▶ _ENTRIES PROVIDED_:
+++
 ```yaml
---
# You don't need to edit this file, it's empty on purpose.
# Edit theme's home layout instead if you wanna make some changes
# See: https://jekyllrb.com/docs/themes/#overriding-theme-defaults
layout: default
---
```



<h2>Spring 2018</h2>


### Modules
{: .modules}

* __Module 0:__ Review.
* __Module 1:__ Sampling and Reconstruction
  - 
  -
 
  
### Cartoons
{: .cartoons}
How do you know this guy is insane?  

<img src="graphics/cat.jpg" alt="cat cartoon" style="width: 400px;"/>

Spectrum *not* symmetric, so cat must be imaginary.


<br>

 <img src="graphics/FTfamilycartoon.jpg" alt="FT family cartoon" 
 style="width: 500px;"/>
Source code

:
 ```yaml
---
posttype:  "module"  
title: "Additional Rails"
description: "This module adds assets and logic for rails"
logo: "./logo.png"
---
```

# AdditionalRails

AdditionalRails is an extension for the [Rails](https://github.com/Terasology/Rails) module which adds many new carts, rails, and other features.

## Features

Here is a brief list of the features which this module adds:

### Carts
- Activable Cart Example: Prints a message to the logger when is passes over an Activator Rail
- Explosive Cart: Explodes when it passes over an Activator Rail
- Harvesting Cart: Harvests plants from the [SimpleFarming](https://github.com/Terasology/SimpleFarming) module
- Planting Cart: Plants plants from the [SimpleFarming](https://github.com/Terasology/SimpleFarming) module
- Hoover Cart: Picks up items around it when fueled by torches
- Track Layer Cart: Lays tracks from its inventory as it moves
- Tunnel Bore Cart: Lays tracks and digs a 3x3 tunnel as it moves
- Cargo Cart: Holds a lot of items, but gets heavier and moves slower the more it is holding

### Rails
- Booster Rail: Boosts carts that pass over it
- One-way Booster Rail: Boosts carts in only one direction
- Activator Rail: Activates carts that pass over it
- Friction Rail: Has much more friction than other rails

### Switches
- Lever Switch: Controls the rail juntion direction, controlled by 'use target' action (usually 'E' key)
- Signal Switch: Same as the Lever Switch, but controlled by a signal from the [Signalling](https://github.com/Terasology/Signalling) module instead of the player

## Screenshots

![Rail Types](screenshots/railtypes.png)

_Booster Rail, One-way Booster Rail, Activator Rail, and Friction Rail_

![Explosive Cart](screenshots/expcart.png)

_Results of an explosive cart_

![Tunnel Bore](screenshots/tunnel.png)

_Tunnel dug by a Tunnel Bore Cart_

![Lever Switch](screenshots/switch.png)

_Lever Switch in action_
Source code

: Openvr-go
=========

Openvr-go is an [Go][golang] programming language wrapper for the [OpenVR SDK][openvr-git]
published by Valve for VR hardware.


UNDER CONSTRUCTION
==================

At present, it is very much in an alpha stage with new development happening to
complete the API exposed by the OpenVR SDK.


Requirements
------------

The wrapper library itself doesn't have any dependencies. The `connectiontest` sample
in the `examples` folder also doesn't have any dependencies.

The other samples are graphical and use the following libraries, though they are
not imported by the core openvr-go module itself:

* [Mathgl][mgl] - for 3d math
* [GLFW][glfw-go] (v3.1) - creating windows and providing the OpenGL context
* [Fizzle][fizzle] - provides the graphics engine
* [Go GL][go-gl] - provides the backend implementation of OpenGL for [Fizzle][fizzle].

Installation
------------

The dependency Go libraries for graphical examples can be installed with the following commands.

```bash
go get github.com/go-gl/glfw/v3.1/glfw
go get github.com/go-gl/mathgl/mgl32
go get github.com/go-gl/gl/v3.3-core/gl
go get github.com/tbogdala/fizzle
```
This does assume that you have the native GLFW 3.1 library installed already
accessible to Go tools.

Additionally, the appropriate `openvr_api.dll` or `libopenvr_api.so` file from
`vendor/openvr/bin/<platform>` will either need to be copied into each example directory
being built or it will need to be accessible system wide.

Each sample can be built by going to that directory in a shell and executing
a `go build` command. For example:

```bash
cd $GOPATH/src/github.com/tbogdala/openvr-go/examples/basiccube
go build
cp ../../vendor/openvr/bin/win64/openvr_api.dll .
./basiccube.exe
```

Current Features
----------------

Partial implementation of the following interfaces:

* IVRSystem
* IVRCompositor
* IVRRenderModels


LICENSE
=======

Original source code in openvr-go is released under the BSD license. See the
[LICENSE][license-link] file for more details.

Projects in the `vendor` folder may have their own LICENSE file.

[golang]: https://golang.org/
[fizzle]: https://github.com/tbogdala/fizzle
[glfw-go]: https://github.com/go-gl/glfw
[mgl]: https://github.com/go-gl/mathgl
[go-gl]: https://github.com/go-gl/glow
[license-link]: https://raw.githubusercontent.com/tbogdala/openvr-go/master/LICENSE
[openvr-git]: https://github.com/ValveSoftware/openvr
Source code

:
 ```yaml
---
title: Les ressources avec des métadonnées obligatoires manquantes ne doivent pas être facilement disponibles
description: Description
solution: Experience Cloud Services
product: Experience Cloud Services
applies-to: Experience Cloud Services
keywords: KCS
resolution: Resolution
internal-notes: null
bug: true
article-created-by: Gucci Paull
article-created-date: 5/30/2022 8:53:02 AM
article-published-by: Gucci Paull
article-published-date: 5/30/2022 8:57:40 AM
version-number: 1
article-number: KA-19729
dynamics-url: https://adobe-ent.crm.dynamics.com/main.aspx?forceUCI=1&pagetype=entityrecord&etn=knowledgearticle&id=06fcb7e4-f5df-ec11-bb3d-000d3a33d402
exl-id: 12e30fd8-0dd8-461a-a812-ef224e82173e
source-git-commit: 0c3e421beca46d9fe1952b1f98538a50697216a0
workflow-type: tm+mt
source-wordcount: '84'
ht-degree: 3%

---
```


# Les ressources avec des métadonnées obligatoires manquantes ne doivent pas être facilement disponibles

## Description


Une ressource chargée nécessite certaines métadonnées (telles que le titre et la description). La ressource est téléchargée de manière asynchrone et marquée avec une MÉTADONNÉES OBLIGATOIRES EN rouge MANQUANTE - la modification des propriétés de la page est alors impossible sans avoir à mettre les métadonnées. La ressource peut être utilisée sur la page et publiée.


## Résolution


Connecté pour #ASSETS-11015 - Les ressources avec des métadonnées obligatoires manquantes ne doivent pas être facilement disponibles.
+++
▶ _WHAT TO DO_:
Repeat word for word every line from the start of the entries to the line holding "- Explosive Cart: Explodes", inclusive, and nothing else.

▶ _EXPECTED ANSWER_:
 ```yaml
---
# You don't need to edit this file, it's empty on purpose.
# Edit theme's home layout instead if you wanna make some changes
# See: https://jekyllrb.com/docs/themes/#overriding-theme-defaults
layout: default
---
```



<h2>Spring 2018</h2>


### Modules
{: .modules}

* __Module 0:__ Review.
* __Module 1:__ Sampling and Reconstruction
  - 
  -
 
  
### Cartoons
{: .cartoons}
How do you know this guy is insane?  

<img src="graphics/cat.jpg" alt="cat cartoon" style="width: 400px;"/>

Spectrum *not* symmetric, so cat must be imaginary.


<br>

 <img src="graphics/FTfamilycartoon.jpg" alt="FT family cartoon" 
 style="width: 500px;"/>
Source code

:
 ```yaml
---
posttype:  "module"  
title: "Additional Rails"
description: "This module adds assets and logic for rails"
logo: "./logo.png"
---
```

# AdditionalRails

AdditionalRails is an extension for the [Rails](https://github.com/Terasology/Rails) module which adds many new carts, rails, and other features.

## Features

Here is a brief list of the features which this module adds:

### Carts
- Activable Cart Example: Prints a message to the logger when is passes over an Activator Rail
- Explosive Cart: Explodes when it passes over an Activator Rail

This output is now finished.